### What you have to do
Please return the records below exactly as they stand.
--- --- ---
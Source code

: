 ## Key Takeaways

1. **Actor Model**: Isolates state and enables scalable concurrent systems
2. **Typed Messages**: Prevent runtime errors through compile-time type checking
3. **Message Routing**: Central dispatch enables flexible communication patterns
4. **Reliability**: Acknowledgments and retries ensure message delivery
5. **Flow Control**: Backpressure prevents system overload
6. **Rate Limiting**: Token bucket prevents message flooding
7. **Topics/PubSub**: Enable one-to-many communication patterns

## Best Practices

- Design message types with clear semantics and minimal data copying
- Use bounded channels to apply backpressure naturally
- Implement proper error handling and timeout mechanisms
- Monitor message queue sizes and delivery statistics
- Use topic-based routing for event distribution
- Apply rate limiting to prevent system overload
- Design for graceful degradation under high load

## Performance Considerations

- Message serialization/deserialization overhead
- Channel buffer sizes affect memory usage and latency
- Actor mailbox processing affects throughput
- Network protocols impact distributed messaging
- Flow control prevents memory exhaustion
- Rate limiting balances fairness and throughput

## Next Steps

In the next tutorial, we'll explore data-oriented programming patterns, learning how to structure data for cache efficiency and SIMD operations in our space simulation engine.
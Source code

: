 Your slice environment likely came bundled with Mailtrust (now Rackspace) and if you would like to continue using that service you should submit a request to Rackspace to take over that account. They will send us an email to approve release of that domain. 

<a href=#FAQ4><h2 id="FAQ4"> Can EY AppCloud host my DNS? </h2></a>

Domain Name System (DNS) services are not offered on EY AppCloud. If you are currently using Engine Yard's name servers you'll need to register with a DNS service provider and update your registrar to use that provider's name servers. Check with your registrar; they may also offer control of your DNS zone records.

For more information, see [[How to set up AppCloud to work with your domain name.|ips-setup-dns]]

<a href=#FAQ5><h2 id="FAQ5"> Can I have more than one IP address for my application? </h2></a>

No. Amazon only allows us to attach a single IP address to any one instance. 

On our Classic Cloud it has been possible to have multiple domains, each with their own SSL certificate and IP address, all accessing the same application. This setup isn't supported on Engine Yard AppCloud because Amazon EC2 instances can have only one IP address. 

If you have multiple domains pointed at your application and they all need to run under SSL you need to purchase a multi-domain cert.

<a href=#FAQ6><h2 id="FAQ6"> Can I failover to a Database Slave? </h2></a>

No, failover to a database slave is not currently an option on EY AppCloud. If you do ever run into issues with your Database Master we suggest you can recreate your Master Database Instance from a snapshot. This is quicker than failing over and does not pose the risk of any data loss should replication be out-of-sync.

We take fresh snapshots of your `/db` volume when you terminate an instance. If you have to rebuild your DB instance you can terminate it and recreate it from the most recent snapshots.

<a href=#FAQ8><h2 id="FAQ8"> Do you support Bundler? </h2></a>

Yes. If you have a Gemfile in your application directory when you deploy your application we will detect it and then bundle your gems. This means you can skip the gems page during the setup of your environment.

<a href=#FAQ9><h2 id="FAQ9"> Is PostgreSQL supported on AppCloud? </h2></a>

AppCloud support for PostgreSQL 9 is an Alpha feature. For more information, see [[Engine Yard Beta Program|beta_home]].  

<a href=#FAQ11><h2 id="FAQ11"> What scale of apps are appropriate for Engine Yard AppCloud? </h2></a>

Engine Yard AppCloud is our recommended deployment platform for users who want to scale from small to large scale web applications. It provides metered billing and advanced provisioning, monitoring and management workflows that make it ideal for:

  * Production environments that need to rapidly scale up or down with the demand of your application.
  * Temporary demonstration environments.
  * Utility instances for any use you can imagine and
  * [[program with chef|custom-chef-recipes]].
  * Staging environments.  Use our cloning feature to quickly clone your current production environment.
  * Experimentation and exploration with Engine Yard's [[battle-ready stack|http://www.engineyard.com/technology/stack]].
--- --- ---
### Answer box
Source code

: ## Key Takeaways

1. **Actor Model**: Isolates state and enables scalable concurrent systems
2. **Typed Messages**: Prevent runtime errors through compile-time type checking
3. **Message Routing**: Central dispatch enables flexible communication patterns
4. **Reliability**: Acknowledgments and retries ensure message delivery
5. **Flow Control**: Backpressure prevents system overload
6. **Rate Limiting**: Token bucket prevents message flooding
7. **Topics/PubSub**: Enable one-to-many communication patterns

## Best Practices

- Design message types with clear semantics and minimal data copying
- Use bounded channels to apply backpressure naturally
- Implement proper error handling and timeout mechanisms
- Monitor message queue sizes and delivery statistics
- Use topic-based routing for event distribution
- Apply rate limiting to prevent system overload
- Design for graceful degradation under high load

## Performance Considerations

- Message serialization/deserialization overhead
- Channel buffer sizes affect memory usage and latency
- Actor mailbox processing affects throughput
- Network protocols impact distributed messaging
- Flow control prevents memory exhaustion
- Rate limiting balances fairness and throughput

## Next Steps

In the next tutorial, we'll explore data-oriented programming patterns, learning how to structure data for cache efficiency and SIMD operations in our space simulation engine.
Source code

: Your slice environment likely came bundled with Mailtrust (now Rackspace) and if you would like to continue using that service you should submit a request to Rackspace to take over that account. They will send us an email to approve release of that domain. 

<a href=#FAQ4><h2 id="FAQ4"> Can EY AppCloud host my DNS? </h2></a>

Domain Name System (DNS) services are not offered on EY AppCloud. If you are currently using Engine Yard's name servers you'll need to register with a DNS service provider and update your registrar to use that provider's name servers. Check with your registrar; they may also offer control of your DNS zone records.

For more information, see [[How to set up AppCloud to work with your domain name.|ips-setup-dns]]

<a href=#FAQ5><h2 id="FAQ5"> Can I have more than one IP address for my application? </h2></a>

No. Amazon only allows us to attach a single IP address to any one instance. 

On our Classic Cloud it has been possible to have multiple domains, each with their own SSL certificate and IP address, all accessing the same application. This setup isn't supported on Engine Yard AppCloud because Amazon EC2 instances can have only one IP address. 

If you have multiple domains pointed at your application and they all need to run under SSL you need to purchase a multi-domain cert.

<a href=#FAQ6><h2 id="FAQ6"> Can I failover to a Database Slave? </h2></a>

No, failover to a database slave is not currently an option on EY AppCloud. If you do ever run into issues with your Database Master we suggest you can recreate your Master Database Instance from a snapshot. This is quicker than failing over and does not pose the risk of any data loss should replication be out-of-sync.

We take fresh snapshots of your `/db` volume when you terminate an instance. If you have to rebuild your DB instance you can terminate it and recreate it from the most recent snapshots.

<a href=#FAQ8><h2 id="FAQ8"> Do you support Bundler? </h2></a>

Yes. If you have a Gemfile in your application directory when you deploy your application we will detect it and then bundle your gems. This means you can skip the gems page during the setup of your environment.

<a href=#FAQ9><h2 id="FAQ9"> Is PostgreSQL supported on AppCloud? </h2></a>

AppCloud support for PostgreSQL 9 is an Alpha feature. For more information, see [[Engine Yard Beta Program|beta_home]].  

<a href=#FAQ11><h2 id="FAQ11"> What scale of apps are appropriate for Engine Yard AppCloud? </h2></a>

Engine Yard AppCloud is our recommended deployment platform for users who want to scale from small to large scale web applications. It provides metered billing and advanced provisioning, monitoring and management workflows that make it ideal for:

  * Production environments that need to rapidly scale up or down with the demand of your application.
  * Temporary demonstration environments.
  * Utility instances for any use you can imagine and
  * [[program with chef|custom-chef-recipes]].
  * Staging environments.  Use our cloning feature to quickly clone your current production environment.
  * Experimentation and exploration with Engine Yard's [[battle-ready stack|http://www.engineyard.com/technology/stack]].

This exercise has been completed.